Usually I trot out about a dozen different data points one after the other. These include average number of waking minutes spent with my spouse per day and the total number of consonants exchanged between us during weekly conversations. Crucially, I can then add in how many times we have sex per week and the number of times we exceeded the three-second mark that separates ‘foreplay’ from ‘intercourse’.
It’s a lot of information and the person asking the question is often stunned into silence by the sheer range of data that I provide. Indeed, at this point, most people wander off with a suitably dazed look on their face. If they stick around I then show them some charts and a few interactive animations using my smartphone that capture the current state of my marriage and duration of my most various recent interactions with Mrs Ritson.
Measuring so much data is, of course, very tricky and much of it is (as far as I can currently tell) totally incorrect. But that’s really not the point. The point is I have loads of metrics and a smashing dashboard and, sorry, what was the question again?
READ MORE: Facebook admits more measurement errors
Yes, you guessed it. We are back in the data dunce’s corner once again with Facebook. Last week it made another four admissions of measurement error. Along with September’s announcement, that makes five entirely straightforward calculations gone wrong in as many months and the distinct expectation that there might be more to come.

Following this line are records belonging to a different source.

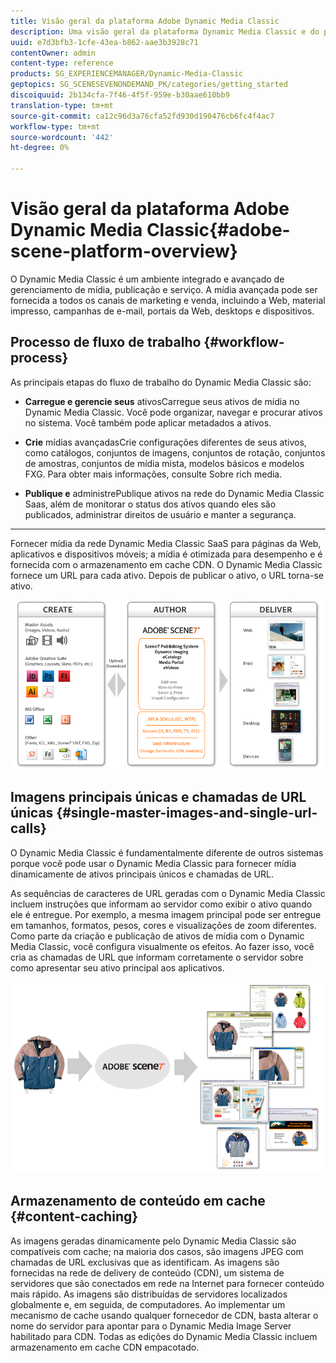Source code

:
 ```yaml
---
title: Visão geral da plataforma Adobe Dynamic Media Classic
description: Uma visão geral da plataforma Dynamic Media Classic e do processo de fluxo de trabalho.
uuid: e7d3bfb3-1cfe-43ea-b862-aae3b3928c71
contentOwner: admin
content-type: reference
products: SG_EXPERIENCEMANAGER/Dynamic-Media-Classic
geptopics: SG_SCENESEVENONDEMAND_PK/categories/getting_started
discoiquuid: 2b134cfa-7f46-4f5f-959e-b30aae610bb9
translation-type: tm+mt
source-git-commit: ca12c96d3a76cfa52fd930d190476cb6fc4f4ac7
workflow-type: tm+mt
source-wordcount: '442'
ht-degree: 0%

---
```



# Visão geral da plataforma Adobe Dynamic Media Classic{#adobe-scene-platform-overview}

O Dynamic Media Classic é um ambiente integrado e avançado de gerenciamento de mídia, publicação e serviço. A mídia avançada pode ser fornecida a todos os canais de marketing e venda, incluindo a Web, material impresso, campanhas de e-mail, portais da Web, desktops e dispositivos.

## Processo de fluxo de trabalho {#workflow-process}

As principais etapas do fluxo de trabalho do Dynamic Media Classic são:

* **Carregue e gerencie seus**
ativosCarregue seus ativos de mídia no Dynamic Media Classic. Você pode organizar, navegar e procurar ativos no sistema. Você também pode aplicar metadados a ativos.

* **Crie**
mídias avançadasCrie configurações diferentes de seus ativos, como catálogos, conjuntos de imagens, conjuntos de rotação, conjuntos de amostras, conjuntos de mídia mista, modelos básicos e modelos FXG. Para obter mais informações, consulte Sobre rich media.

* **Publique e**
administrePublique ativos na rede do Dynamic Media Classic Saas, além de monitorar o status dos ativos quando eles são publicados, administrar direitos de usuário e manter a segurança.

* ****
Fornecer mídia da rede Dynamic Media Classic SaaS para páginas da Web, aplicativos e dispositivos móveis; a mídia é otimizada para desempenho e é fornecida com o armazenamento em cache CDN. O Dynamic Media Classic fornece um URL para cada ativo. Depois de publicar o ativo, o URL torna-se ativo.

![O processo de fluxo de trabalho do Dynamic Media Classic](/help/assets/gs_workflow.png)

## Imagens principais únicas e chamadas de URL únicas {#single-master-images-and-single-url-calls}

O Dynamic Media Classic é fundamentalmente diferente de outros sistemas porque você pode usar o Dynamic Media Classic para fornecer mídia dinamicamente de ativos principais únicos e chamadas de URL.

As sequências de caracteres de URL geradas com o Dynamic Media Classic incluem instruções que informam ao servidor como exibir o ativo quando ele é entregue. Por exemplo, a mesma imagem principal pode ser entregue em tamanhos, formatos, pesos, cores e visualizações de zoom diferentes. Como parte da criação e publicação de ativos de mídia com o Dynamic Media Classic, você configura visualmente os efeitos. Ao fazer isso, você cria as chamadas de URL que informam corretamente o servidor sobre como apresentar seu ativo principal aos aplicativos.

![O Dynamic Media Classic pode fornecer a mesma imagem principal para diferentes mídias em diferentes tamanhos e formatos.](/help/assets/gs_dynamic_publishing.png)

## Armazenamento de conteúdo em cache {#content-caching}

As imagens geradas dinamicamente pelo Dynamic Media Classic são compatíveis com cache; na maioria dos casos, são imagens JPEG com chamadas de URL exclusivas que as identificam. As imagens são fornecidas na rede de delivery de conteúdo (CDN), um sistema de servidores que são conectados em rede na Internet para fornecer conteúdo mais rápido. As imagens são distribuídas de servidores localizados globalmente e, em seguida, de computadores. Ao implementar um mecanismo de cache usando qualquer fornecedor de CDN, basta alterar o nome do servidor para apontar para o Dynamic Media Image Server habilitado para CDN. Todas as edições do Dynamic Media Classic incluem armazenamento em cache CDN empacotado.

Once again, we were immediately advised by Facebook that none of the mistaken metrics mattered because they were not used as the basis for pricing or payment. But that, of course, is entirely disingenuous given any incorrect data could have influenced the initial decision to invest with Facebook in the first place, especially when four out of five of the errors were in its favour and by up to 80% over reality.
If TV, or God help it the print media, fessed up to 80% overstatements of reach or frequency it would be vilified.

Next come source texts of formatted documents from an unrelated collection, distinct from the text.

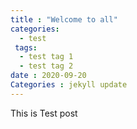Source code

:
 ```yaml
---
title : "Welcome to all"
categories:
  - test
 tags:
  - test tag 1
  - test tag 2
date : 2020-09-20
Categories : jekyll update
---
```




This is Test post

These latest errors are relatively minor but Facebook is growing like the clappers and will soon form, along with its quieter and less error-prone rival Google, the ‘digital duopoly’ (get used to that phrase). These two companies will account for more than 50% of the total digital advertising revenues in the UK this year, according to eMarketer, which in turn occupies an ever greater majority share of total ad revenues. That means Facebook is the new advertising orthodoxy and, as Confucius famously observed, when you sit at the top of the mountain everyone below tells you to go fuck yourself (or something along those lines).
READ MORE: Mark Ritson – Facebook’s erroneous video metrics show no one has a clue about digital
Just as a young Mark Zuckerberg nervously positioned his formative advertising offer against ‘traditional’ media advertising a decade ago to gain awareness and ultimately market share, everyone with a brain and a rival minority medium is attempting to capitalise on Facebook’s latest empirical misfortune and portray the company as unreliable and unworthy of client business.

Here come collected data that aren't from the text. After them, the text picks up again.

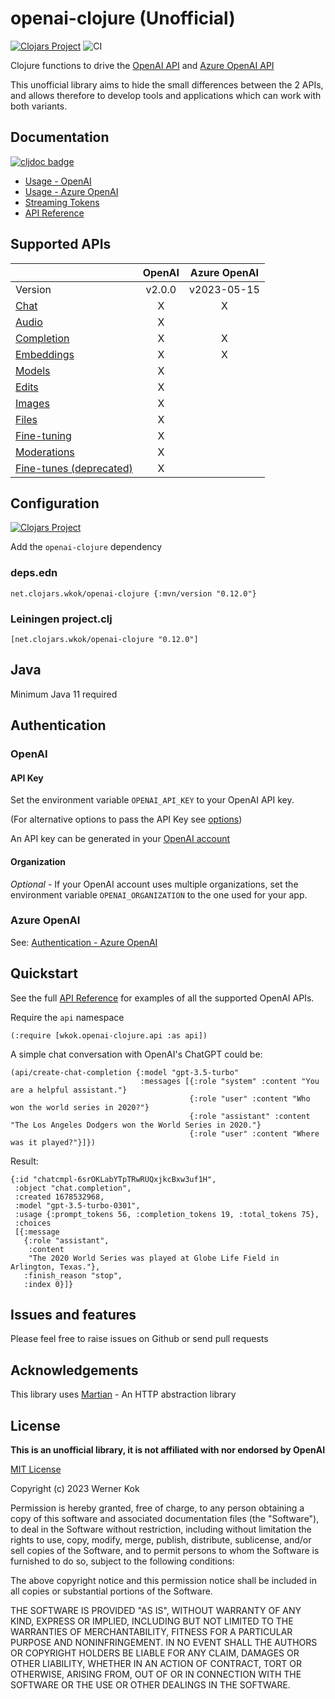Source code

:# openai-clojure (Unofficial)

[![Clojars Project](https://img.shields.io/clojars/v/net.clojars.wkok/openai-clojure.svg)](https://clojars.org/net.clojars.wkok/openai-clojure)
![CI](https://github.com/wkok/openai-clojure/workflows/CI/badge.svg)

Clojure functions to drive the [OpenAI API](https://platform.openai.com/docs/introduction)
and [Azure OpenAI API](https://learn.microsoft.com/en-us/azure/cognitive-services/openai/reference)

This unofficial library aims to hide the small differences between the 2 APIs, and allows therefore to develop
tools and applications which can work with both variants.

## Documentation

[![cljdoc badge](https://cljdoc.org/badge/net.clojars.wkok/openai-clojure)](https://cljdoc.org/d/net.clojars.wkok/openai-clojure)

* [Usage - OpenAI](/doc/01-usage-openai.md)
* [Usage - Azure OpenAI](/doc/02-usage-azure.md)
* [Streaming Tokens](/doc/03-streaming.md)
* [API Reference](https://cljdoc.org/d/net.clojars.wkok/openai-clojure/0.12.0/api/wkok.openai-clojure.api)

## Supported APIs

|             | OpenAI | Azure OpenAI |
| ----------- | :----: | :----------: |
| Version     | v2.0.0 | v2023-05-15  |
| [Chat](https://platform.openai.com/docs/api-reference/chat) | X | X |
| [Audio](https://platform.openai.com/docs/api-reference/audio) | X | |
| [Completion](https://platform.openai.com/docs/api-reference/completions) | X | X |
| [Embeddings](https://platform.openai.com/docs/api-reference/embeddings) | X | X |
| [Models](https://platform.openai.com/docs/api-reference/models) | X | |
| [Edits](https://platform.openai.com/docs/api-reference/edits) | X | |
| [Images](https://platform.openai.com/docs/api-reference/images) | X | |
| [Files](https://platform.openai.com/docs/api-reference/files) | X | |
| [Fine-tuning](https://platform.openai.com/docs/api-reference/fine-tuning) | X | |
| [Moderations](https://platform.openai.com/docs/api-reference/moderations) | X | |
| [Fine-tunes (deprecated)](https://platform.openai.com/docs/api-reference/fine-tunes) | X | |

## Configuration

[![Clojars Project](https://img.shields.io/clojars/v/net.clojars.wkok/openai-clojure.svg)](https://clojars.org/net.clojars.wkok/openai-clojure)

Add the `openai-clojure` dependency

### deps.edn

```
net.clojars.wkok/openai-clojure {:mvn/version "0.12.0"}
```

### Leiningen project.clj

```
[net.clojars.wkok/openai-clojure "0.12.0"]
```

## Java

Minimum Java 11 required

## Authentication

### OpenAI

#### API Key

Set the environment variable `OPENAI_API_KEY` to your OpenAI API key.

(For alternative options to pass the API Key see [options](/doc/01-usage-openai.md#options))

An API key can be generated in your [OpenAI account](https://platform.openai.com/account/api-keys)

#### Organization

*Optional* - If your OpenAI account uses multiple organizations, set the environment variable `OPENAI_ORGANIZATION` to the one used for your app.

### Azure OpenAI

See: [Authentication - Azure OpenAI](/doc/02-usage-azure.md#authentication)

## Quickstart

See the full [API Reference](https://cljdoc.org/d/net.clojars.wkok/openai-clojure/0.12.0/api/wkok.openai-clojure.api) for examples of all the supported OpenAI APIs.

Require the `api` namespace

```
(:require [wkok.openai-clojure.api :as api])
```

A simple chat conversation with OpenAI's ChatGPT could be:

```
(api/create-chat-completion {:model "gpt-3.5-turbo"
                             :messages [{:role "system" :content "You are a helpful assistant."}
                                        {:role "user" :content "Who won the world series in 2020?"}
                                        {:role "assistant" :content "The Los Angeles Dodgers won the World Series in 2020."}
                                        {:role "user" :content "Where was it played?"}]})
```

Result:
```
{:id "chatcmpl-6srOKLabYTpTRwRUQxjkcBxw3uf1H",
 :object "chat.completion",
 :created 1678532968,
 :model "gpt-3.5-turbo-0301",
 :usage {:prompt_tokens 56, :completion_tokens 19, :total_tokens 75},
 :choices
 [{:message
   {:role "assistant",
    :content
    "The 2020 World Series was played at Globe Life Field in Arlington, Texas."},
   :finish_reason "stop",
   :index 0}]}
```

## Issues and features

Please feel free to raise issues on Github or send pull requests

## Acknowledgements

This library uses [Martian](https://github.com/oliyh/martian) - An HTTP abstraction library

## License

**This is an unofficial library, it is not affiliated with nor endorsed by OpenAI**

[MIT License](https://github.com/wkok/openai-clojure/blob/master/LICENSE)

Copyright (c) 2023 Werner Kok

Permission is hereby granted, free of charge, to any person obtaining a copy
of this software and associated documentation files (the "Software"), to deal
in the Software without restriction, including without limitation the rights
to use, copy, modify, merge, publish, distribute, sublicense, and/or sell
copies of the Software, and to permit persons to whom the Software is
furnished to do so, subject to the following conditions:

The above copyright notice and this permission notice shall be included in all
copies or substantial portions of the Software.

THE SOFTWARE IS PROVIDED "AS IS", WITHOUT WARRANTY OF ANY KIND, EXPRESS OR
IMPLIED, INCLUDING BUT NOT LIMITED TO THE WARRANTIES OF MERCHANTABILITY,
FITNESS FOR A PARTICULAR PURPOSE AND NONINFRINGEMENT. IN NO EVENT SHALL THE
AUTHORS OR COPYRIGHT HOLDERS BE LIABLE FOR ANY CLAIM, DAMAGES OR OTHER
LIABILITY, WHETHER IN AN ACTION OF CONTRACT, TORT OR OTHERWISE, ARISING FROM,
OUT OF OR IN CONNECTION WITH THE SOFTWARE OR THE USE OR OTHER DEALINGS IN THE
SOFTWARE.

The measurement errors also run directly against the big data, empirically-driven modelling that Facebook promised everyone while it was tearing up the traditional rate cards of formerly dominant media channels.
If TV, or God help it the print media, fessed up to 80% overstatements of reach or frequency it would be vilified and the mistake taken as clear evidence of an attempt to hide away its failings and decline.
Facebook deserves the same scorn twice over, because it was meant to be better than all this and, so far, it has been worse. And no-one knows how bad it really is because, no matter how many times it talks third parties, Facebook still has a massive wall between its garden and everyone else’s.
READ MORE: Advertisers must become ‘militant’ over digital metrics
The good news is that the sheer size and growth potential of Facebook, which analysts expect will generate around £900m in UK advertising revenues this year, makes it highly unlikely that clients or agencies will put their head over the media parapet and complain. Instead the usual digital suspects, sockless and supine, obediently tell all and sundry that there is nothing to see here. Move on.
But the big error in all of this is the big data. Facebook is quick to point out that its five mistakes are a tiny fraction of the 220 metrics that the company currently uses to measure audiences. But that is not a statement in its defence, it’s an explanation for its error. I can understand why it might want more than the classic media measures, but 200 more?
Naivety and inexperience on the part of Facebook’s researchers mean it is measuring too much. The skill of audience research is to know both what to measure and what to ignore. Measure too much and you confuse your message, your clients and ultimately – as is becoming increasingly apparent – yourself.